A putative ciliary and flagellar function for ASPM provides two further hypotheses that might account for the adaptive evolution of ASPM. The first is that ASPM possesses a role in sperm flagellar function, which is consistent with its expression in male germ cells entering spermatogenesis (Lüers et al., 2002). This would account for its unusually rapid evolution because other such proteins involved in male reproductive function have evolved adaptively (Nurminsky et al., 1998).
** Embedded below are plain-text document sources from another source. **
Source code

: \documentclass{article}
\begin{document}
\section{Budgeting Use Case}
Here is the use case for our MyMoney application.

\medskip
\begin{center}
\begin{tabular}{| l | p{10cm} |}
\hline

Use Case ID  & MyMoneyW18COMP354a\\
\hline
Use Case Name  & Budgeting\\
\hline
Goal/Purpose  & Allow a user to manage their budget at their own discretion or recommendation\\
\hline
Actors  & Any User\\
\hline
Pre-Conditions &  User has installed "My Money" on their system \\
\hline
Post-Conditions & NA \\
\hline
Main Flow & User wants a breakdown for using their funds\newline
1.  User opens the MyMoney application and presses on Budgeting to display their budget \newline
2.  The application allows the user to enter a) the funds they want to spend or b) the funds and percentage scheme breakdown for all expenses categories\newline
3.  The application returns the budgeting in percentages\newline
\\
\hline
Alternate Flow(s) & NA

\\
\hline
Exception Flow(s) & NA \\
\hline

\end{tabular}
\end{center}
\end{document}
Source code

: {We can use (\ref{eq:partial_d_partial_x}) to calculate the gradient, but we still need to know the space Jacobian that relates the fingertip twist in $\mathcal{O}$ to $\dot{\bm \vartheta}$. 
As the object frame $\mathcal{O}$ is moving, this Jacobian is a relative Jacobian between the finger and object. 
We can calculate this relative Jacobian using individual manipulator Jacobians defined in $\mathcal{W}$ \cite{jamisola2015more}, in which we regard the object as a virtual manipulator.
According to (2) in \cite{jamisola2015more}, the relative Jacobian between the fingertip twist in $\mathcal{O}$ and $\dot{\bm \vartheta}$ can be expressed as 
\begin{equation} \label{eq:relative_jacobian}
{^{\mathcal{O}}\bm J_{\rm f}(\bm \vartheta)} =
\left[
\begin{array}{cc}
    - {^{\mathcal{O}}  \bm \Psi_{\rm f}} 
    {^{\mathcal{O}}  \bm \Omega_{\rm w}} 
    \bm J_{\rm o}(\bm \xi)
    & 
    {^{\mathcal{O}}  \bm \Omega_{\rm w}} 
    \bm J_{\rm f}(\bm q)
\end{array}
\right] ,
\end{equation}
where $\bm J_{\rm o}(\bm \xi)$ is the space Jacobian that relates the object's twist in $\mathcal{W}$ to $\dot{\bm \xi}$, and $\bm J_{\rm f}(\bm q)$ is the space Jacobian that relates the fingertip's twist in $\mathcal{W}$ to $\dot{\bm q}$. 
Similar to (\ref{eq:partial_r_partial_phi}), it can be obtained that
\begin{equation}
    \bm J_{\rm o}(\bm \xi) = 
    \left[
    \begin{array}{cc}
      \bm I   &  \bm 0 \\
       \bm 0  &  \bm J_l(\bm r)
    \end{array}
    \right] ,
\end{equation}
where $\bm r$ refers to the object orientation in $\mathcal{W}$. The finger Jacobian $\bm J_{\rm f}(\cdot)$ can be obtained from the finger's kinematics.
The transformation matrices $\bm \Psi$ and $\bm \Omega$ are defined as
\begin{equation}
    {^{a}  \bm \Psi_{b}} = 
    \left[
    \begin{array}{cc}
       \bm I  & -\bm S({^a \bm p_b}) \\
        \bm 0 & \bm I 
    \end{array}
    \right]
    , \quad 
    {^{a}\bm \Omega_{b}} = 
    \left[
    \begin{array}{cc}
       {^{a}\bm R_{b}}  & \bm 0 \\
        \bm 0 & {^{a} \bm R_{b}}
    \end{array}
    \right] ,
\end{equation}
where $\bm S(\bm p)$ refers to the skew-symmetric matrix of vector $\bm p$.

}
The second hypothesis is that ASPM assists not in neurogenesis, as proposed previously (Bond et al., 2005), but instead in cilia-mediated neuronal migration. A recent study has shown that motile cilia in brain ependymal cells direct the course of cerebrospinal fluid thereby guiding young migrating neurons (Sawamoto et al., 2006). Loss of ASPM function in cilia thus might account for reduced brain size in primary microcephaly because of decreased cerebrospinal fluid flow. ASPM molecular function in primates' ependymal cilia might represent the genetic substrate upon which past adaptive evolution has acted.
SUMMARY
The identification of ASH domains in a diverse set of proteins should now provoke renewed interest in understanding the structure, function and evolution of genes that underlie primary microcephaly, hydrocephalus and Lowe oculocerebrorenal syndrome. In particular, it will be of interest to investigate whether these disorders are primary ciliary dyskinesias and to further understand the role of ASH domains in centrosome, ciliary and flagellar function.
The author is grateful to Prof Philip Beales (Institute of Child Health, University College London) and Drs Caleb Webber and Leo Goodstadt (MRC Functional Genetics Unit, Oxford) for their helpful comments.
Conflict of Interest: none declared.